(Records provided Opens)
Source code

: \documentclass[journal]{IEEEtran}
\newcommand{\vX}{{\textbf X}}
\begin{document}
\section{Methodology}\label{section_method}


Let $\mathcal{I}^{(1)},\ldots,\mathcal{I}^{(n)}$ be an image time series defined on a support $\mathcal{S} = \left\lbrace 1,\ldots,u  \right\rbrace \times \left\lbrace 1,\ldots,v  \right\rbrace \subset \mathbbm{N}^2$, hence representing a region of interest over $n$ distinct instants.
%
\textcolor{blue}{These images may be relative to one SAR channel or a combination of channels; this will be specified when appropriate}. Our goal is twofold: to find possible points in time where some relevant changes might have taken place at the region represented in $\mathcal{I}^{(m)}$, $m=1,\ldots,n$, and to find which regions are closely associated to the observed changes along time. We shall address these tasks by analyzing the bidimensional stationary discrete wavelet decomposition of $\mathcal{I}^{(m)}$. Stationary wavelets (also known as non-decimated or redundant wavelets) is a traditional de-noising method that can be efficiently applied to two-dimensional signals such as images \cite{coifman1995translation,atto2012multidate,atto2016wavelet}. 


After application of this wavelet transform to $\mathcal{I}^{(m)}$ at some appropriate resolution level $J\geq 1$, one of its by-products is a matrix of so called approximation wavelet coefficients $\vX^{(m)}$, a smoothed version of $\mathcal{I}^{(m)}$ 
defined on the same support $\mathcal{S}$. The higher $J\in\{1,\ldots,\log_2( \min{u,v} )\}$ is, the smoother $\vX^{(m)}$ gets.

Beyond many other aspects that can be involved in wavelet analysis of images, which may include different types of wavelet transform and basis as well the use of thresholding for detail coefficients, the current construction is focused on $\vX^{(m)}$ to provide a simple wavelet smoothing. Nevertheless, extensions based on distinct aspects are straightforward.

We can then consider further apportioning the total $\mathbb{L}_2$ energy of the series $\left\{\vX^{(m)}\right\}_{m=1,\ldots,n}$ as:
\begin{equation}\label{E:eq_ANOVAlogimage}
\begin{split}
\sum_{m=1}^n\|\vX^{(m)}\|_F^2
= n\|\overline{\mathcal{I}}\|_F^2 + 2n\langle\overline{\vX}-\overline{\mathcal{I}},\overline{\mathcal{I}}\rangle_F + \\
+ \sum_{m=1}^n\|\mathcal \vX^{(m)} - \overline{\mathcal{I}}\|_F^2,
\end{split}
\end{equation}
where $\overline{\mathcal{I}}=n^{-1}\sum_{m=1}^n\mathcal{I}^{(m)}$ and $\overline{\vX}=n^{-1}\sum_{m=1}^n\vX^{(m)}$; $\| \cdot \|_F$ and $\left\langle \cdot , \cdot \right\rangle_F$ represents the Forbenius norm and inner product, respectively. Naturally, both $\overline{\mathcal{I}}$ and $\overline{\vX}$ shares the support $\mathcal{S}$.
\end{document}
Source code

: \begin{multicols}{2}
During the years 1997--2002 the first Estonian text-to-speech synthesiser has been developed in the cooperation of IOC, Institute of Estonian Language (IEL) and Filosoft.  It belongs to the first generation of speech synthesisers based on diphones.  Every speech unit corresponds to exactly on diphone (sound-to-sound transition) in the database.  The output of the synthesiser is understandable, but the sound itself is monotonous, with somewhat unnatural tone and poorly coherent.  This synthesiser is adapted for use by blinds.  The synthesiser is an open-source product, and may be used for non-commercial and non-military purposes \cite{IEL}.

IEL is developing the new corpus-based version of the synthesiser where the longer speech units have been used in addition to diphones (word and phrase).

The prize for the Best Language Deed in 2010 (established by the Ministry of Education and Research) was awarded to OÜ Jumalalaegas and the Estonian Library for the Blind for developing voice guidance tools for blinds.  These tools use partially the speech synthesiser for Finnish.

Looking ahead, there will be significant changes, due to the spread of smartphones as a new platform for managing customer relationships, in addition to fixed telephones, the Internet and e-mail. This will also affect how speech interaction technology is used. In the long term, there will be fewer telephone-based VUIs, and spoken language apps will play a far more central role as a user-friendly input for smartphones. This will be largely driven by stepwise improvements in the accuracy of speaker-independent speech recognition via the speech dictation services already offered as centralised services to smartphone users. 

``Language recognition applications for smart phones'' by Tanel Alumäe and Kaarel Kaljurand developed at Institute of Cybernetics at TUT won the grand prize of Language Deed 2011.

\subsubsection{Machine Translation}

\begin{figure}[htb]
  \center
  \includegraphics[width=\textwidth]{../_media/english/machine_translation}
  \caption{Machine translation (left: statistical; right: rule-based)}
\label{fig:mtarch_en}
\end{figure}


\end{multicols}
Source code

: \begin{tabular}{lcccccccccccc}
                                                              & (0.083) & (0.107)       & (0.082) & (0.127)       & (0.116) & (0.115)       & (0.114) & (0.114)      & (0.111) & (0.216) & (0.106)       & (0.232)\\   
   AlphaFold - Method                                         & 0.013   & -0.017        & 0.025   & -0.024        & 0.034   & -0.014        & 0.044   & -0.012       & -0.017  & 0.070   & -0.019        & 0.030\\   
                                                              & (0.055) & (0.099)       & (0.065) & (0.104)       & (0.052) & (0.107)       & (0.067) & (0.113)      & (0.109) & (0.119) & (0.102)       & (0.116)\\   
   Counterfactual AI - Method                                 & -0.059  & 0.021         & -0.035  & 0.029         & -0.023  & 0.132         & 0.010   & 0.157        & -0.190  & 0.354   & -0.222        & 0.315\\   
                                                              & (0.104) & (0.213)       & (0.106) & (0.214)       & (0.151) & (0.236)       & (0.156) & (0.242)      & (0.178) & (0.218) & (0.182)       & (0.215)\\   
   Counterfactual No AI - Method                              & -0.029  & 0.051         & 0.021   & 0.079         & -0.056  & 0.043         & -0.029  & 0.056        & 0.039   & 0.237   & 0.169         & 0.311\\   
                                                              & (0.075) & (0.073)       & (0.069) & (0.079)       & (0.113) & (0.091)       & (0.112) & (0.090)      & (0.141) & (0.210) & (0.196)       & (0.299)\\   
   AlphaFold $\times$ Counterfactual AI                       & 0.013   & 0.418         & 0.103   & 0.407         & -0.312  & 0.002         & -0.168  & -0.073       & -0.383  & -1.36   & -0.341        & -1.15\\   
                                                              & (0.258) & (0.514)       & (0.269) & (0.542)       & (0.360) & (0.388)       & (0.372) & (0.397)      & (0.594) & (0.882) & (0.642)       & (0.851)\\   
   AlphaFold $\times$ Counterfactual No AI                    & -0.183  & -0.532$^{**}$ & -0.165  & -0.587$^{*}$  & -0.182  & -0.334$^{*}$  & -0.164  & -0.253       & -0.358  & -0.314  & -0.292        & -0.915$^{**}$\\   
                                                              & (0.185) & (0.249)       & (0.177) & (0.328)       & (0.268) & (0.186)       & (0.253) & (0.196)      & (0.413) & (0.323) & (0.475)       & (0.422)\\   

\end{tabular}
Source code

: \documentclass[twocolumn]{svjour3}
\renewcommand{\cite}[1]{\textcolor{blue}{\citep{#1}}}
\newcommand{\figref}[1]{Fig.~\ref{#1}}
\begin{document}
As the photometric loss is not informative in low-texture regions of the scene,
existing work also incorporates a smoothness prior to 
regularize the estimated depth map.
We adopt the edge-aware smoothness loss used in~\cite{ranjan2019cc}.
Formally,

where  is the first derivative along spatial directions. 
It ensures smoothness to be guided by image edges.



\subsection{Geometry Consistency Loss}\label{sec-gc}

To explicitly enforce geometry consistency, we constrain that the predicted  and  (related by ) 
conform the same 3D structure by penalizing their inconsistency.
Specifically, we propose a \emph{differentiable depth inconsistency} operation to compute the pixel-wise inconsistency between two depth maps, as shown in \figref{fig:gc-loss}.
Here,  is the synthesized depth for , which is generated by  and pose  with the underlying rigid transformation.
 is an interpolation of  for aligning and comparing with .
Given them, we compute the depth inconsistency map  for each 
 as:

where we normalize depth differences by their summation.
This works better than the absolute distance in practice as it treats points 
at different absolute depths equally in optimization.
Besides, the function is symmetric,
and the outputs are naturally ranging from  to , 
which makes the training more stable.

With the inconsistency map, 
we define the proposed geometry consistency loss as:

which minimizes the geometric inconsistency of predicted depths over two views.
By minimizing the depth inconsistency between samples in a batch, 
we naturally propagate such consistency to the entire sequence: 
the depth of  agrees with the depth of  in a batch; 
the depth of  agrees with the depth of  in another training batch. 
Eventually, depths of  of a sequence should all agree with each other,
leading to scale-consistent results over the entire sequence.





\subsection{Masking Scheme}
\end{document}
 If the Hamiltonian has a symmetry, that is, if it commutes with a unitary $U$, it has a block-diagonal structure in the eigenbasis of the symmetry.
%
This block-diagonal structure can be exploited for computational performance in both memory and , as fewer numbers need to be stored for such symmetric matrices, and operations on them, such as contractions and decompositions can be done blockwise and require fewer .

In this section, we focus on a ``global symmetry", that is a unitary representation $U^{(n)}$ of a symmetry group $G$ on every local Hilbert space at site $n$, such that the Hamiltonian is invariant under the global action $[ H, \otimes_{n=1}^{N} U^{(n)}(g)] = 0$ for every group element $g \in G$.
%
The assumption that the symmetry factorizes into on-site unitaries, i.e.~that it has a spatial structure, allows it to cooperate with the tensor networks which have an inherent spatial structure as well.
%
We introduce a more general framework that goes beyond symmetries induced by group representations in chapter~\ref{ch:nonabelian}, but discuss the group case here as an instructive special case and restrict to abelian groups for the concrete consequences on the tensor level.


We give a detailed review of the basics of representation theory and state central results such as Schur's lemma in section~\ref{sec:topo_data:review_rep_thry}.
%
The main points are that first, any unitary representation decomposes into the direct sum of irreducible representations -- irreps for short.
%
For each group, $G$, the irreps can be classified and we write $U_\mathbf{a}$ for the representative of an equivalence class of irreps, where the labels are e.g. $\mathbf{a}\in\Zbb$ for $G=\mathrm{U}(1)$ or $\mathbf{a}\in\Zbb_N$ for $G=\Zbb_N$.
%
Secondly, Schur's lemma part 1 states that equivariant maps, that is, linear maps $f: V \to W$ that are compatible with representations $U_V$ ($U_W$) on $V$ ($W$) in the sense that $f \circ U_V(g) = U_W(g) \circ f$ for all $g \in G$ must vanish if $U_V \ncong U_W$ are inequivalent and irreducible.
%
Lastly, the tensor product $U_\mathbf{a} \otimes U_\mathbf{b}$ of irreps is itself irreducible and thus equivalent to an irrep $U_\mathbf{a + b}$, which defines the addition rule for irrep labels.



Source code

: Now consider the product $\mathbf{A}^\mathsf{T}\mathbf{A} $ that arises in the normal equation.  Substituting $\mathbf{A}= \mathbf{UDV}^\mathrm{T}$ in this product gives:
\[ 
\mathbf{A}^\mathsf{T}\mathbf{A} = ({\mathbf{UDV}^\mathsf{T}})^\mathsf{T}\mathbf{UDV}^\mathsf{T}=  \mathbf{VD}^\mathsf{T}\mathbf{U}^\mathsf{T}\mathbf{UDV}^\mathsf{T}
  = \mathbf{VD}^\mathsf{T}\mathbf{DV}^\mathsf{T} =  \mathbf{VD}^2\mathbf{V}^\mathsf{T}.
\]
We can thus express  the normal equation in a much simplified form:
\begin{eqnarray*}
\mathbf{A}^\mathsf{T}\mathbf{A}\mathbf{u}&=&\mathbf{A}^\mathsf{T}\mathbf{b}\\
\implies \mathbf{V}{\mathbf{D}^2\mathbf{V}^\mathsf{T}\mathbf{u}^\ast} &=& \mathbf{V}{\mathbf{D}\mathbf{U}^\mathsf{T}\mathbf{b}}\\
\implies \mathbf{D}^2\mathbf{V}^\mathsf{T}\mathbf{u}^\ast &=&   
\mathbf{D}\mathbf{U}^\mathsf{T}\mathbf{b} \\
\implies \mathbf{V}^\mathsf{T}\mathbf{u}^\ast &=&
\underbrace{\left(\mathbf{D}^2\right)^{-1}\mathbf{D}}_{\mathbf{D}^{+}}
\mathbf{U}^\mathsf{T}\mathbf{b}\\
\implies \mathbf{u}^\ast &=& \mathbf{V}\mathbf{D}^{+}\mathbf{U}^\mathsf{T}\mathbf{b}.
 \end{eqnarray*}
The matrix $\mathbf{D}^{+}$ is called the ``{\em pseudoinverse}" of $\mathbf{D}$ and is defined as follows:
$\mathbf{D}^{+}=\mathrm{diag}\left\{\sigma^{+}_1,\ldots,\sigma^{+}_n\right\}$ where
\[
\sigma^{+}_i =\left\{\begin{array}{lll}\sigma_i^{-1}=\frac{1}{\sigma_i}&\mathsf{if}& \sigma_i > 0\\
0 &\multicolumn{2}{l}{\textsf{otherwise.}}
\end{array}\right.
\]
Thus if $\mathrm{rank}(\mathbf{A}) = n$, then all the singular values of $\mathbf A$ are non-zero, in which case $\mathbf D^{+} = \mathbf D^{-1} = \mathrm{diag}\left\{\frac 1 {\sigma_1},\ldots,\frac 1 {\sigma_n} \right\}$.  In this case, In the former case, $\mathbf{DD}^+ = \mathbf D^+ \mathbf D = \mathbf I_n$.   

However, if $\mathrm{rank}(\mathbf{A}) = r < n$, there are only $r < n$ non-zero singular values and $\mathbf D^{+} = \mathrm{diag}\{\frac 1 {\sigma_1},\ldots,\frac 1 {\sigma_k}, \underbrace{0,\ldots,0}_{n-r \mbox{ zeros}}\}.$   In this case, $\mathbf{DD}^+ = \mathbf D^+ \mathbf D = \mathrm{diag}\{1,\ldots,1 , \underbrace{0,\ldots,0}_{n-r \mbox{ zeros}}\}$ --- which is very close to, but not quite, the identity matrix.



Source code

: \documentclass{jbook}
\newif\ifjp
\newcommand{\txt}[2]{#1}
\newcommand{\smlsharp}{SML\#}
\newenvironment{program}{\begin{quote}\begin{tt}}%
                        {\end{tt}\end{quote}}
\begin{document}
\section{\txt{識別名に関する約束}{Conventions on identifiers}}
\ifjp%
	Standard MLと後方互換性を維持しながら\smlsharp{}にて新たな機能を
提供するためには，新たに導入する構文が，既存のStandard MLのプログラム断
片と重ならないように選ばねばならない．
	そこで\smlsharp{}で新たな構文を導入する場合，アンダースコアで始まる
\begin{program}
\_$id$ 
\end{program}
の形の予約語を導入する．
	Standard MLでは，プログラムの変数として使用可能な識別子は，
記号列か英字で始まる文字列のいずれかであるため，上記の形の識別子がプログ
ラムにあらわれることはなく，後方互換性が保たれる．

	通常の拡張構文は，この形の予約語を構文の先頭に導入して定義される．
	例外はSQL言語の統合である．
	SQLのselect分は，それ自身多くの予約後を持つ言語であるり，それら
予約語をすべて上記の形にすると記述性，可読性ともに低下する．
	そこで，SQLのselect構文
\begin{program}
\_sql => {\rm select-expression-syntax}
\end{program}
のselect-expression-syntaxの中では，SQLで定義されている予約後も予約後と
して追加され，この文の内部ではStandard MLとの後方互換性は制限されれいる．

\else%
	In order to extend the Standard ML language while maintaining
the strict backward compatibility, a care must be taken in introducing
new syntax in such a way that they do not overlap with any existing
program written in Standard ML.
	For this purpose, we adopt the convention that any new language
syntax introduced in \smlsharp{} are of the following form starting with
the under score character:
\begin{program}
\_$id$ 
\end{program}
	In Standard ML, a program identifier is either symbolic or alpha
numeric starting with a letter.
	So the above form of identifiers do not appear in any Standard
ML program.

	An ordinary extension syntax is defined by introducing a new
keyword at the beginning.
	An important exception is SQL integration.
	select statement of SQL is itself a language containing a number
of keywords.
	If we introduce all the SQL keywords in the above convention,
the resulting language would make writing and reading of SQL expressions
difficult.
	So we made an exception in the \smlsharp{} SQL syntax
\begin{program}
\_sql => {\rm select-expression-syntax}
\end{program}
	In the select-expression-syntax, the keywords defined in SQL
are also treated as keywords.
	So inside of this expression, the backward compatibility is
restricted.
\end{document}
(Records provided Closes)
Word for word, please print every line from the beginning of the records to the line bearing "defined on the", counting both ends and stopping there.

- _Written response_:
Source code

: \documentclass[journal]{IEEEtran}
\newcommand{\vX}{{\textbf X}}
\begin{document}
\section{Methodology}\label{section_method}


Let $\mathcal{I}^{(1)},\ldots,\mathcal{I}^{(n)}$ be an image time series defined on a support $\mathcal{S} = \left\lbrace 1,\ldots,u  \right\rbrace \times \left\lbrace 1,\ldots,v  \right\rbrace \subset \mathbbm{N}^2$, hence representing a region of interest over $n$ distinct instants.
%
\textcolor{blue}{These images may be relative to one SAR channel or a combination of channels; this will be specified when appropriate}. Our goal is twofold: to find possible points in time where some relevant changes might have taken place at the region represented in $\mathcal{I}^{(m)}$, $m=1,\ldots,n$, and to find which regions are closely associated to the observed changes along time. We shall address these tasks by analyzing the bidimensional stationary discrete wavelet decomposition of $\mathcal{I}^{(m)}$. Stationary wavelets (also known as non-decimated or redundant wavelets) is a traditional de-noising method that can be efficiently applied to two-dimensional signals such as images \cite{coifman1995translation,atto2012multidate,atto2016wavelet}. 


After application of this wavelet transform to $\mathcal{I}^{(m)}$ at some appropriate resolution level $J\geq 1$, one of its by-products is a matrix of so called approximation wavelet coefficients $\vX^{(m)}$, a smoothed version of $\mathcal{I}^{(m)}$ 
defined on the same support $\mathcal{S}$. The higher $J\in\{1,\ldots,\log_2( \min{u,v} )\}$ is, the smoother $\vX^{(m)}$ gets.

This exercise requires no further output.